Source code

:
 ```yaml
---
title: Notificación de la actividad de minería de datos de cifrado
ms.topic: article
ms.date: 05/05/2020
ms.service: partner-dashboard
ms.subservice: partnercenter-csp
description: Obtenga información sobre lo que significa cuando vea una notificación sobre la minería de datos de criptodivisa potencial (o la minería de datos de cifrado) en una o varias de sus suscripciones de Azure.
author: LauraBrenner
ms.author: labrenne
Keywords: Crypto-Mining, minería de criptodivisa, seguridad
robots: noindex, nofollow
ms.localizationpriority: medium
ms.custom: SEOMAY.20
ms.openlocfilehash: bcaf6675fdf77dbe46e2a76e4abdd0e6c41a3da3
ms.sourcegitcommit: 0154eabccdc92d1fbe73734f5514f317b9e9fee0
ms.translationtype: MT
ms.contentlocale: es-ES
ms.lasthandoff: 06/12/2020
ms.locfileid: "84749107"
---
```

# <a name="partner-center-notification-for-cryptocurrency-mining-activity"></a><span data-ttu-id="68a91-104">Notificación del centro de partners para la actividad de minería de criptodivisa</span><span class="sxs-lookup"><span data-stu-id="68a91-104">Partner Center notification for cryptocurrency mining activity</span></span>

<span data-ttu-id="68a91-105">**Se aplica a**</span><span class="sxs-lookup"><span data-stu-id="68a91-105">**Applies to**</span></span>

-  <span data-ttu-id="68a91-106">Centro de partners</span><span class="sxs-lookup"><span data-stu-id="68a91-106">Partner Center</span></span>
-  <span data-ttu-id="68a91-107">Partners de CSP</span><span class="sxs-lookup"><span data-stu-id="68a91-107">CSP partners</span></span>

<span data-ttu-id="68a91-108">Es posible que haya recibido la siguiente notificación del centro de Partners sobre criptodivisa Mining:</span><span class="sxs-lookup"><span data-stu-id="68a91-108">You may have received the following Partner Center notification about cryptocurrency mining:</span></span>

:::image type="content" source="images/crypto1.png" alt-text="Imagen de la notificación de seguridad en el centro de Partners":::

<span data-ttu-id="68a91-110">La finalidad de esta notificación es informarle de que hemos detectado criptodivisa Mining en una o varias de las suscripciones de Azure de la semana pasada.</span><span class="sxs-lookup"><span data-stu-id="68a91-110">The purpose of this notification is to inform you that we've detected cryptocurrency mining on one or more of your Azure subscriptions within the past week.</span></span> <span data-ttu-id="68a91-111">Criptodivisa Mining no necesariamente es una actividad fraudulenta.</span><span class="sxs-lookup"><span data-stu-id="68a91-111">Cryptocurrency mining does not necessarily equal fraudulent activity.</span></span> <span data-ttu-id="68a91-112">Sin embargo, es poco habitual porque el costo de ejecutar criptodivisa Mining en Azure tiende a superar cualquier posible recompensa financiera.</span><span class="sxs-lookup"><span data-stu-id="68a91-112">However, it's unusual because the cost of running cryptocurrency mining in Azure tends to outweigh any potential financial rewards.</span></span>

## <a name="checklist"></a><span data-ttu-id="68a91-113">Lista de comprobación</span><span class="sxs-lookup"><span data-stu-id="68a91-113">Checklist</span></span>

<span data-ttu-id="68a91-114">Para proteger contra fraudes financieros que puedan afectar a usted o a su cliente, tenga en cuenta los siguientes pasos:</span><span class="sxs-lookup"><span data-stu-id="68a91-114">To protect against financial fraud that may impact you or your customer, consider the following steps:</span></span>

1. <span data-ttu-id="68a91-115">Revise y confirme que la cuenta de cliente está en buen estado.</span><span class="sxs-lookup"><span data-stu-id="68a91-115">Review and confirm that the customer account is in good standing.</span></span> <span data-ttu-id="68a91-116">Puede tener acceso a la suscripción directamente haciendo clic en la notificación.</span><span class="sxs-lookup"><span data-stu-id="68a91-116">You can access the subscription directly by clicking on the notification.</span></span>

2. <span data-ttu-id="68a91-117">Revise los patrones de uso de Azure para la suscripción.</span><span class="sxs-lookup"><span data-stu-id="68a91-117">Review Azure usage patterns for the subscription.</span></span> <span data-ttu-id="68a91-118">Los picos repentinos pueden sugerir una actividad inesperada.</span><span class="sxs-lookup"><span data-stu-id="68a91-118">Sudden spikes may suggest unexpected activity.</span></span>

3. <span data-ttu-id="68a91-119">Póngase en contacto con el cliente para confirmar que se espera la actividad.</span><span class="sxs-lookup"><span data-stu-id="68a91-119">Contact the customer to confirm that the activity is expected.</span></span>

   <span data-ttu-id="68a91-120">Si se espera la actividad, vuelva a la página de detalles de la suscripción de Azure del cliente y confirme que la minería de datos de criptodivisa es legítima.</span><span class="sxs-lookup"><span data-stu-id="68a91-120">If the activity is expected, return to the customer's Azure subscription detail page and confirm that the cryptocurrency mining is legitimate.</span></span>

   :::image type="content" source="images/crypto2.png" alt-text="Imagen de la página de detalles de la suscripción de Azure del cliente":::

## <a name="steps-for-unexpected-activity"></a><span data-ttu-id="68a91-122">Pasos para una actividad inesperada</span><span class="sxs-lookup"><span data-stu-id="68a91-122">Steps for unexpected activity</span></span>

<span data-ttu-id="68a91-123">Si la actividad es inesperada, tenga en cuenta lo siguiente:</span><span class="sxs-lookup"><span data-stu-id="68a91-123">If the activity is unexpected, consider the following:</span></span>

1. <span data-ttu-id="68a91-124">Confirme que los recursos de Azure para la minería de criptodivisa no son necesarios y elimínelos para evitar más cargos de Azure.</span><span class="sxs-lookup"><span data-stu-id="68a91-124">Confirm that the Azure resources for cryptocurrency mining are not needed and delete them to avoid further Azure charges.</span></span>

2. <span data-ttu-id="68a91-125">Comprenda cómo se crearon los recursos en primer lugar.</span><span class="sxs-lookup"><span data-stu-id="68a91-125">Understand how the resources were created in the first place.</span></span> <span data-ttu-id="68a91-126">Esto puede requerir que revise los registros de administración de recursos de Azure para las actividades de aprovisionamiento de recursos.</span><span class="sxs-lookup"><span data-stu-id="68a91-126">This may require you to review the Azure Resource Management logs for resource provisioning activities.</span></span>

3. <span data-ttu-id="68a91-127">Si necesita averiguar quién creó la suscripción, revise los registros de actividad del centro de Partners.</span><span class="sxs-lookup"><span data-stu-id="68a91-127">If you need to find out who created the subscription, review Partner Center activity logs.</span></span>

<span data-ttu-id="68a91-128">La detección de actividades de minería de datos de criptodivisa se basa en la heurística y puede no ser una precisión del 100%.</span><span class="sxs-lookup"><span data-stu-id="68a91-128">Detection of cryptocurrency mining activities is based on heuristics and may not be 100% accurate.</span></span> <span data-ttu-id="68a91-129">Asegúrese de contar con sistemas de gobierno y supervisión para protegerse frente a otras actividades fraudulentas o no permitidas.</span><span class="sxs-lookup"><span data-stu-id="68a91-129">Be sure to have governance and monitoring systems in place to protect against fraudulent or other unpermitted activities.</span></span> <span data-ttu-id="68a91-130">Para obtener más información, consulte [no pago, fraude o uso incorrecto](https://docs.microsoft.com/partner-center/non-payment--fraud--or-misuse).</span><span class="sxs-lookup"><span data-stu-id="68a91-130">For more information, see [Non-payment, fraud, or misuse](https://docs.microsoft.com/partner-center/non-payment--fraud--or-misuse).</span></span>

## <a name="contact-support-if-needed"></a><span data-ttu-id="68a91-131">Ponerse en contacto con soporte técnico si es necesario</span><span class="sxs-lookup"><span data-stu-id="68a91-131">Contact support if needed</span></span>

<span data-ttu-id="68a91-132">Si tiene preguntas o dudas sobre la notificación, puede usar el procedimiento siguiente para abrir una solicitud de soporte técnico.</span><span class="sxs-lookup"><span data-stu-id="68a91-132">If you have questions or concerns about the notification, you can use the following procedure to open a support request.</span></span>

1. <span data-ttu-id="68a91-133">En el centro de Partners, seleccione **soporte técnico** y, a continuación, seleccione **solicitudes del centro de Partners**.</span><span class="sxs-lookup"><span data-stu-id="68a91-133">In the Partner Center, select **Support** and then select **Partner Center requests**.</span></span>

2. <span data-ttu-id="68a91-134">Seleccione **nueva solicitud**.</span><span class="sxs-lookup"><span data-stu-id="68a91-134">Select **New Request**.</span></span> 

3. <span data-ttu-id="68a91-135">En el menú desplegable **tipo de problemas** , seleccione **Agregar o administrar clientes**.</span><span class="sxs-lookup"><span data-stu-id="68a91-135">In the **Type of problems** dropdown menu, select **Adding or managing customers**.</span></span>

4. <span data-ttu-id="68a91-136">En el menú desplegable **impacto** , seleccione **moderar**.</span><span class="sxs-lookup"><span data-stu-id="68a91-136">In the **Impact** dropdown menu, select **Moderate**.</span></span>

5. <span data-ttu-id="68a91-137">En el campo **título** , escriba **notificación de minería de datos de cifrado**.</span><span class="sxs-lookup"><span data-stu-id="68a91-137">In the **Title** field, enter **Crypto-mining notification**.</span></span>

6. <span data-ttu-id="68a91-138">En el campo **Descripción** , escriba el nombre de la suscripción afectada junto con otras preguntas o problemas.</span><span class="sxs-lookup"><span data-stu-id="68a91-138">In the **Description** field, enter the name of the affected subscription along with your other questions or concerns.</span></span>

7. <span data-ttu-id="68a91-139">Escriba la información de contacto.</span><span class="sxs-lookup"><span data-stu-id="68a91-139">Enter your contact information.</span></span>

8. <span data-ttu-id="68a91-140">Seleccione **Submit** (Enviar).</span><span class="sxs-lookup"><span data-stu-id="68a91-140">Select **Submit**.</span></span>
━━━━
To do: Within the material above, extract exactly the lines that start at the line containing "the following steps:</span></span>" and stop after the line containing "on the notification.</span></span>", and only those.

Solution to this exercise:
<span data-ttu-id="68a91-114">Para proteger contra fraudes financieros que puedan afectar a usted o a su cliente, tenga en cuenta los siguientes pasos:</span><span class="sxs-lookup"><span data-stu-id="68a91-114">To protect against financial fraud that may impact you or your customer, consider the following steps:</span></span>

1. <span data-ttu-id="68a91-115">Revise y confirme que la cuenta de cliente está en buen estado.</span><span class="sxs-lookup"><span data-stu-id="68a91-115">Review and confirm that the customer account is in good standing.</span></span> <span data-ttu-id="68a91-116">Puede tener acceso a la suscripción directamente haciendo clic en la notificación.</span><span class="sxs-lookup"><span data-stu-id="68a91-116">You can access the subscription directly by clicking on the notification.</span></span>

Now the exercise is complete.